======== RECORD EXTRACTS
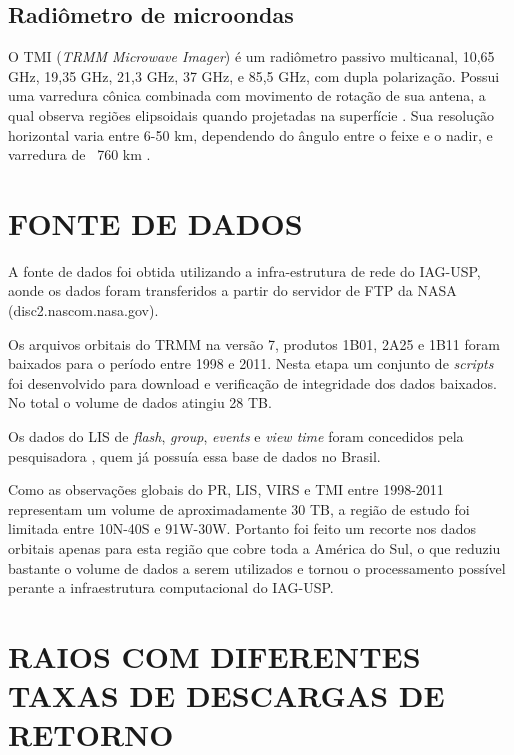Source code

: \subsection{Radiômetro de microondas}

O TMI (\textit{TRMM Microwave Imager}) é um radiômetro passivo multicanal, 10,65 GHz, 19,35 GHz, 21,3 GHz, 37 GHz, e 85,5 GHz, com dupla polarização. Possui uma varredura cônica combinada com movimento de rotação de sua antena, a qual observa regiões elipsoidais quando projetadas na superfície \cite{kummerok1998}. Sua resolução horizontal varia entre 6-50 km, dependendo do ângulo entre o feixe e o nadir, e varredura de ~760 km \cite{trmmhandbook}. 

\section{FONTE DE DADOS}

A fonte de dados foi obtida utilizando a infra-estrutura de rede do IAG-USP, aonde os dados foram transferidos a partir do servidor de FTP da NASA (disc2.nascom.nasa.gov).

Os arquivos orbitais do TRMM na versão 7, produtos 1B01, 2A25 e 1B11 foram baixados para o período entre 1998 e 2011. Nesta etapa um conjunto de \textit{scripts} foi desenvolvido para download e verificação de integridade dos dados baixados. No total o volume de dados atingiu 28 TB.  %

Os dados do LIS de \textit{flash}, \textit{group}, \textit{events} e \textit{view time} foram concedidos pela pesquisadora , quem já possuía essa base de dados no Brasil. 

Como as observações globais do PR, LIS, VIRS e TMI entre 1998-2011 representam um volume de aproximadamente 30 TB, a região de estudo foi limitada entre 10N-40S e 91W-30W. Portanto foi feito um recorte nos dados orbitais apenas para esta região que cobre toda a América do Sul, o que reduziu bastante o volume de dados a serem utilizados e tornou o processamento possível perante a infraestrutura computacional do IAG-USP.

\section{RAIOS COM DIFERENTES TAXAS DE DESCARGAS DE RETORNO}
================
- REQUIRED WORK -
What's needed is every line above, retyped exactly and free of pictures.

- RESPONSE TO THE TASK -
Source code

: \subsection{Radiômetro de microondas}

O TMI (\textit{TRMM Microwave Imager}) é um radiômetro passivo multicanal, 10,65 GHz, 19,35 GHz, 21,3 GHz, 37 GHz, e 85,5 GHz, com dupla polarização. Possui uma varredura cônica combinada com movimento de rotação de sua antena, a qual observa regiões elipsoidais quando projetadas na superfície \cite{kummerok1998}. Sua resolução horizontal varia entre 6-50 km, dependendo do ângulo entre o feixe e o nadir, e varredura de ~760 km \cite{trmmhandbook}. 

\section{FONTE DE DADOS}

A fonte de dados foi obtida utilizando a infra-estrutura de rede do IAG-USP, aonde os dados foram transferidos a partir do servidor de FTP da NASA (disc2.nascom.nasa.gov).

Os arquivos orbitais do TRMM na versão 7, produtos 1B01, 2A25 e 1B11 foram baixados para o período entre 1998 e 2011. Nesta etapa um conjunto de \textit{scripts} foi desenvolvido para download e verificação de integridade dos dados baixados. No total o volume de dados atingiu 28 TB.  %

Os dados do LIS de \textit{flash}, \textit{group}, \textit{events} e \textit{view time} foram concedidos pela pesquisadora , quem já possuía essa base de dados no Brasil. 

Como as observações globais do PR, LIS, VIRS e TMI entre 1998-2011 representam um volume de aproximadamente 30 TB, a região de estudo foi limitada entre 10N-40S e 91W-30W. Portanto foi feito um recorte nos dados orbitais apenas para esta região que cobre toda a América do Sul, o que reduziu bastante o volume de dados a serem utilizados e tornou o processamento possível perante a infraestrutura computacional do IAG-USP.

\section{RAIOS COM DIFERENTES TAXAS DE DESCARGAS DE RETORNO}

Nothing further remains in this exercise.